Stored data:
■ ■ ■ ■

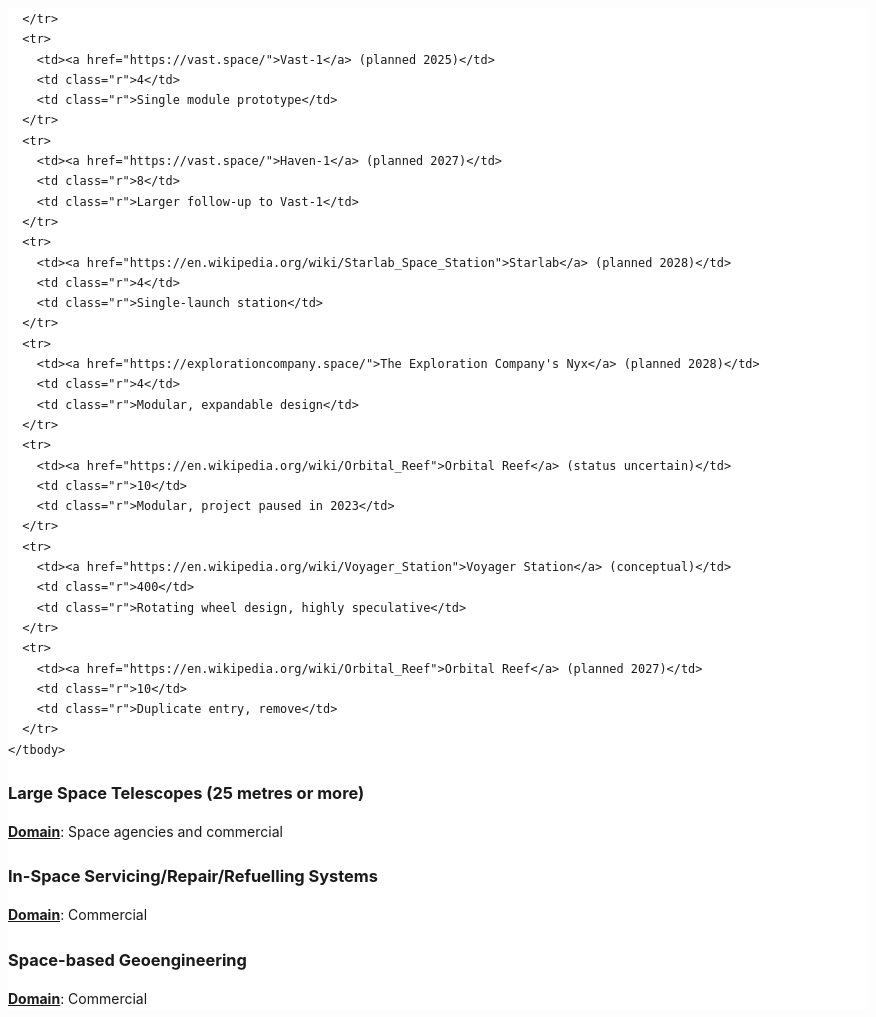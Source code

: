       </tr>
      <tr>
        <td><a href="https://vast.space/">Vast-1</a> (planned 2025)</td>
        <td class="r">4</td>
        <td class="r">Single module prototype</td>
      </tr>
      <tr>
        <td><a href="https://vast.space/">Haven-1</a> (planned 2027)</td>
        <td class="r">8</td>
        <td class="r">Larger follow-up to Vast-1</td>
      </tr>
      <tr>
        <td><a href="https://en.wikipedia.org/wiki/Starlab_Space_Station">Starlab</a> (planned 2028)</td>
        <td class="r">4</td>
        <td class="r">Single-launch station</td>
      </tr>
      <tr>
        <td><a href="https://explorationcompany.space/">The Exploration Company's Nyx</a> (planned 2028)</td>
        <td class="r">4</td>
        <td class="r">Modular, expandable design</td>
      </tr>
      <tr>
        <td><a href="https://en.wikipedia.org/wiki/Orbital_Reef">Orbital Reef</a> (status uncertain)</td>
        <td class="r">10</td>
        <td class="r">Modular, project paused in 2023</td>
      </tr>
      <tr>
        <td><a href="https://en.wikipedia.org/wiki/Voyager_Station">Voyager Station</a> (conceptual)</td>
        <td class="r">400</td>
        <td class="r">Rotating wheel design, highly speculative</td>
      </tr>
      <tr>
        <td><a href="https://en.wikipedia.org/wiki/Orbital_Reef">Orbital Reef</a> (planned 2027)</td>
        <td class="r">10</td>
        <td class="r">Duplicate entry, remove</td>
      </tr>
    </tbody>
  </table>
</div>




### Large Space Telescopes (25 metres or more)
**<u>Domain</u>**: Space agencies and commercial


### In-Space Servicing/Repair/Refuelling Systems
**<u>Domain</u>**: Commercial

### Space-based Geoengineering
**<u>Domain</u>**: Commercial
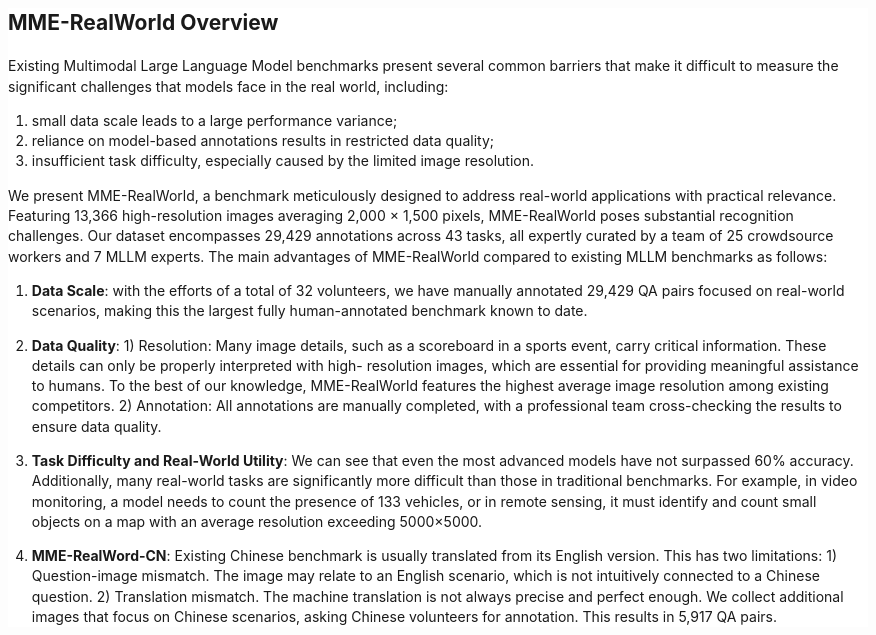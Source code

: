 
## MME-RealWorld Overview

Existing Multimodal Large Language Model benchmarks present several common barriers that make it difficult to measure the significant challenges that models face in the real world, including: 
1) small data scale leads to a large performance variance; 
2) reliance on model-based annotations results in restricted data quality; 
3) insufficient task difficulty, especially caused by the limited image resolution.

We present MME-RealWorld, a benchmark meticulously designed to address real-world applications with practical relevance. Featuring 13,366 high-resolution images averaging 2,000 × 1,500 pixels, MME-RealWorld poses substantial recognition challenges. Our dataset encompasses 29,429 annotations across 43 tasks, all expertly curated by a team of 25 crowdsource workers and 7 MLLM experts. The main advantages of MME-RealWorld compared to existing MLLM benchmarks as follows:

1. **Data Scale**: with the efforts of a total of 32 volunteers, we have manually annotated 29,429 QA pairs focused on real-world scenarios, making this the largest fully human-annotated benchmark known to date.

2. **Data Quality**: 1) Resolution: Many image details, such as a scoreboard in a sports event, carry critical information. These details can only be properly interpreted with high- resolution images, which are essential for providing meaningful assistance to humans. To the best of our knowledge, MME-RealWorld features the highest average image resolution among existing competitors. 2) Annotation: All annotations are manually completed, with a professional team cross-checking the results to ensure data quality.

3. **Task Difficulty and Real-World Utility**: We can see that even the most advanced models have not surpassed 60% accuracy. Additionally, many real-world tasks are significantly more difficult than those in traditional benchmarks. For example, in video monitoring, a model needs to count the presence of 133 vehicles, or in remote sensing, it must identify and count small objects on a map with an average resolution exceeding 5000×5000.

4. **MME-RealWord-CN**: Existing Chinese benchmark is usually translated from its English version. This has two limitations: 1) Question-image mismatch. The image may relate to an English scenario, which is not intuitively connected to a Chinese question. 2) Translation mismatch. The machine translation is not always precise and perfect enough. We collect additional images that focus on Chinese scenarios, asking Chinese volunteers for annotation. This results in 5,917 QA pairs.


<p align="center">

■ ■ ■ ■

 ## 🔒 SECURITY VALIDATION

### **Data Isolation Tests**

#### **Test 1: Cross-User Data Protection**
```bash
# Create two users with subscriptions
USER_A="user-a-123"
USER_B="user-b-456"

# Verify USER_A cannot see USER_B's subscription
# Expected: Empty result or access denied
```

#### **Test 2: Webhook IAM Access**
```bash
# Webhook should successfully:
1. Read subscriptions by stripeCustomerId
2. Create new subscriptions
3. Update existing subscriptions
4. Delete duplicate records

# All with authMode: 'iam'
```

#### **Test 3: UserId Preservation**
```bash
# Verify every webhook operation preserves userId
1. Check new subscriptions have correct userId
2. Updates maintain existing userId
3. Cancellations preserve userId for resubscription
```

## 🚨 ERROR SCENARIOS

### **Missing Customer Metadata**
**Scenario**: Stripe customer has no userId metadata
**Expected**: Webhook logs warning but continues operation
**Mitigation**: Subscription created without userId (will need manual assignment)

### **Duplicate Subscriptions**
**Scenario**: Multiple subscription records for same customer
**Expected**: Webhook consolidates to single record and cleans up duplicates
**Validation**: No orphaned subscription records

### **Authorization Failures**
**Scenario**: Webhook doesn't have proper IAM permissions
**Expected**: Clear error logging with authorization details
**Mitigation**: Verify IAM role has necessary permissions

■ ■ ■ ■

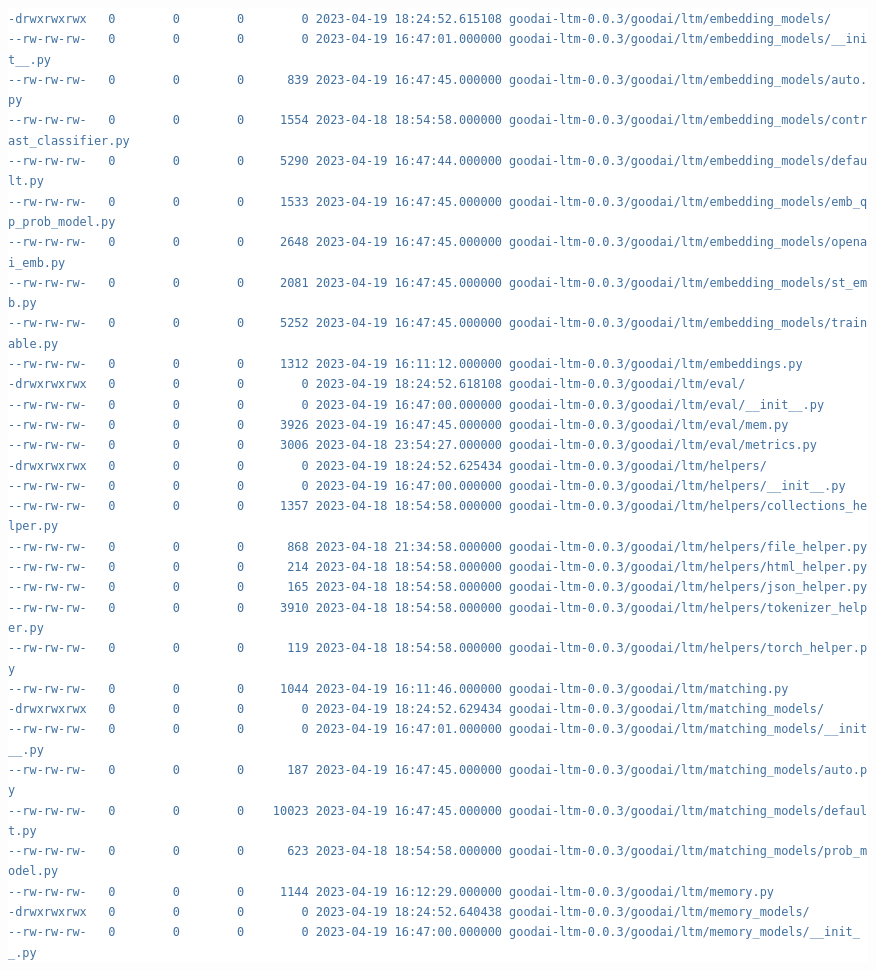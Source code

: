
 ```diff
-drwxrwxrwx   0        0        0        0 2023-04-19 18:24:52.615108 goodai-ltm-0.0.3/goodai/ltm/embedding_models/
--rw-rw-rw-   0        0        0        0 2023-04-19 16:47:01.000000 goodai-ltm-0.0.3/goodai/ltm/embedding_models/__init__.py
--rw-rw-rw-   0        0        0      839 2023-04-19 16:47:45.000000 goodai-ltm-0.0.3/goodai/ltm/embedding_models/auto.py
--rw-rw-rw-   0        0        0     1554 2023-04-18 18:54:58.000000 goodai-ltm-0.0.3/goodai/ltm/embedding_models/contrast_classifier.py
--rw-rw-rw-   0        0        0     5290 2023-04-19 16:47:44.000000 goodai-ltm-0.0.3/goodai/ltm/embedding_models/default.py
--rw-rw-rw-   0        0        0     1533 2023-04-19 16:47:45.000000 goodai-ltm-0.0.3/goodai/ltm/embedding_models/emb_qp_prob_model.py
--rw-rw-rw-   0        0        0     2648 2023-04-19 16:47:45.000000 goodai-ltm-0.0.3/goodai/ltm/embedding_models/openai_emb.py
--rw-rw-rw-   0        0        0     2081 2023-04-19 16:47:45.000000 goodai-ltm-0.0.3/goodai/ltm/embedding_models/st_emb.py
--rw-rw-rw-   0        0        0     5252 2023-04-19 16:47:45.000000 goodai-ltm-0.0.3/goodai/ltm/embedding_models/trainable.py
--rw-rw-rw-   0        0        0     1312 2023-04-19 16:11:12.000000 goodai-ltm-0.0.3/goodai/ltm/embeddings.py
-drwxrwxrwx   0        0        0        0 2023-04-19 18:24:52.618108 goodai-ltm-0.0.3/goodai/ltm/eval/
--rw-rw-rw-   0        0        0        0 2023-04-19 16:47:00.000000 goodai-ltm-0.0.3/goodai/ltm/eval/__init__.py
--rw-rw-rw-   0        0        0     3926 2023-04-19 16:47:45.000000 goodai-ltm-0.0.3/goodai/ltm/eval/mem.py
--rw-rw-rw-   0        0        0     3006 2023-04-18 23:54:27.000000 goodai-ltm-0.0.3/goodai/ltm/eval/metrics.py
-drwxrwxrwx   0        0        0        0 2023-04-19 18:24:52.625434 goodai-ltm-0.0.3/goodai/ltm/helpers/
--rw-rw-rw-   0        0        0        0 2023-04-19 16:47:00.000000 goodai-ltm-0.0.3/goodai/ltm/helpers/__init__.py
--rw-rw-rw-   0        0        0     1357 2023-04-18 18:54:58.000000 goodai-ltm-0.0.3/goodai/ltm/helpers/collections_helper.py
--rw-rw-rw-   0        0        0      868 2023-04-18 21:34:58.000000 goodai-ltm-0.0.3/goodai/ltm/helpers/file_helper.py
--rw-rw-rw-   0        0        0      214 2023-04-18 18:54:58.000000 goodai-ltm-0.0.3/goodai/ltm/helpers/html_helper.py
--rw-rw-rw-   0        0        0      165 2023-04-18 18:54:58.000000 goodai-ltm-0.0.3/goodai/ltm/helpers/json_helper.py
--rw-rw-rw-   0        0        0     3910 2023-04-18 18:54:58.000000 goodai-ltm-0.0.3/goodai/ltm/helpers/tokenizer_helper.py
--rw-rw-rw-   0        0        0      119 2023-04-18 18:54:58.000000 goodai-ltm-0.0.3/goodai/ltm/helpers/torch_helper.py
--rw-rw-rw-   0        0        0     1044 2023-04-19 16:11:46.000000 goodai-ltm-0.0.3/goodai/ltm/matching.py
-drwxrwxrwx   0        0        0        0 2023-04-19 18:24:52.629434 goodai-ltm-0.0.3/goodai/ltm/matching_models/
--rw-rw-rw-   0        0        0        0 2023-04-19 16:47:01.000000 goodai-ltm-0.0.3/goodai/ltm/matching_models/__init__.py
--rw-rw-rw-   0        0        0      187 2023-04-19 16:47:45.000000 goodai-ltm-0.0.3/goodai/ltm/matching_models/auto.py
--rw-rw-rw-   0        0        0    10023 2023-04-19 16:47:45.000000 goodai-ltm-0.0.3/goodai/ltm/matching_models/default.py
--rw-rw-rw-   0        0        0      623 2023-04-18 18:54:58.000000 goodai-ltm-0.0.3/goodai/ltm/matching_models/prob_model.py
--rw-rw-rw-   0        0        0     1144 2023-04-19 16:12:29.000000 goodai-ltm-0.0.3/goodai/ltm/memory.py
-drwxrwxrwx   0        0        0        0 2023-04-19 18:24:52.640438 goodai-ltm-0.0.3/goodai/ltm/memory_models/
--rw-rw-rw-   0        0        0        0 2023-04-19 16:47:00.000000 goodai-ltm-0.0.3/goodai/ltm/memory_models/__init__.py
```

■ ■ ■ ■

Problem description:
Look back at the entries above. Retype the line with "need manual assignment)", the line with "has necessary permissions", and all lines in between.

Answer below:
**Mitigation**: Subscription created without userId (will need manual assignment)

### **Duplicate Subscriptions**
**Scenario**: Multiple subscription records for same customer
**Expected**: Webhook consolidates to single record and cleans up duplicates
**Validation**: No orphaned subscription records

### **Authorization Failures**
**Scenario**: Webhook doesn't have proper IAM permissions
**Expected**: Clear error logging with authorization details
**Mitigation**: Verify IAM role has necessary permissions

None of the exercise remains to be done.